--- MATERIAL FOR THIS TASK Enclosed Below ---

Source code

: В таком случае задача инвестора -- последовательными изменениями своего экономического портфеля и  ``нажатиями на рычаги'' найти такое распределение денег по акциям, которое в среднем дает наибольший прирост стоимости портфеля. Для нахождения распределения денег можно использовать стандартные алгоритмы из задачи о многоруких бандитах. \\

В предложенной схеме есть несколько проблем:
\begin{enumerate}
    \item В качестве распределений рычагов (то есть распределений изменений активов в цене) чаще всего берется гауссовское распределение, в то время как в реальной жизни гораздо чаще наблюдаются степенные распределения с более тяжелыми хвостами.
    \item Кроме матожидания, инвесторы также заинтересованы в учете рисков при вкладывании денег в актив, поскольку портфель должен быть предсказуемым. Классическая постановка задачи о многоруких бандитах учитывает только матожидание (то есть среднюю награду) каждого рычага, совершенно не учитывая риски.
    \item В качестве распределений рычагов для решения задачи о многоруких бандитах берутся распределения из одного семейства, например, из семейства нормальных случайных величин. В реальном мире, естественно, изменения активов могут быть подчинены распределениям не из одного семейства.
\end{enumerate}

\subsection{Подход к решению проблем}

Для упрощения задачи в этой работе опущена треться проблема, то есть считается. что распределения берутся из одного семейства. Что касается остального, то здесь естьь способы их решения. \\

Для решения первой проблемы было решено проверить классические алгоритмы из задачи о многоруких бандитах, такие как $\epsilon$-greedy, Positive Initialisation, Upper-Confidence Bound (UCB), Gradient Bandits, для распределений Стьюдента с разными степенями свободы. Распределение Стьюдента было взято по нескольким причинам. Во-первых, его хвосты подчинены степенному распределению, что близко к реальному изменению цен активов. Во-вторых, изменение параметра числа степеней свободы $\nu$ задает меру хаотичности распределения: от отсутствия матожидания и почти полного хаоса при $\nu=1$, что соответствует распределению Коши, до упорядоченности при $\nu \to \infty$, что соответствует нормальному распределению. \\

--- End of Enclosed MATERIAL FOR THIS TASK ---

■ **REQUIREMENT**
Return the data in its entirety, exactly as given.

■ **REPLY TO THE EXERCISE**
Source code

: В таком случае задача инвестора -- последовательными изменениями своего экономического портфеля и  ``нажатиями на рычаги'' найти такое распределение денег по акциям, которое в среднем дает наибольший прирост стоимости портфеля. Для нахождения распределения денег можно использовать стандартные алгоритмы из задачи о многоруких бандитах. \\

В предложенной схеме есть несколько проблем:
\begin{enumerate}
    \item В качестве распределений рычагов (то есть распределений изменений активов в цене) чаще всего берется гауссовское распределение, в то время как в реальной жизни гораздо чаще наблюдаются степенные распределения с более тяжелыми хвостами.
    \item Кроме матожидания, инвесторы также заинтересованы в учете рисков при вкладывании денег в актив, поскольку портфель должен быть предсказуемым. Классическая постановка задачи о многоруких бандитах учитывает только матожидание (то есть среднюю награду) каждого рычага, совершенно не учитывая риски.
    \item В качестве распределений рычагов для решения задачи о многоруких бандитах берутся распределения из одного семейства, например, из семейства нормальных случайных величин. В реальном мире, естественно, изменения активов могут быть подчинены распределениям не из одного семейства.
\end{enumerate}

\subsection{Подход к решению проблем}

Для упрощения задачи в этой работе опущена треться проблема, то есть считается. что распределения берутся из одного семейства. Что касается остального, то здесь естьь способы их решения. \\

Для решения первой проблемы было решено проверить классические алгоритмы из задачи о многоруких бандитах, такие как $\epsilon$-greedy, Positive Initialisation, Upper-Confidence Bound (UCB), Gradient Bandits, для распределений Стьюдента с разными степенями свободы. Распределение Стьюдента было взято по нескольким причинам. Во-первых, его хвосты подчинены степенному распределению, что близко к реальному изменению цен активов. Во-вторых, изменение параметра числа степеней свободы $\nu$ задает меру хаотичности распределения: от отсутствия матожидания и почти полного хаоса при $\nu=1$, что соответствует распределению Коши, до упорядоченности при $\nu \to \infty$, что соответствует нормальному распределению. \\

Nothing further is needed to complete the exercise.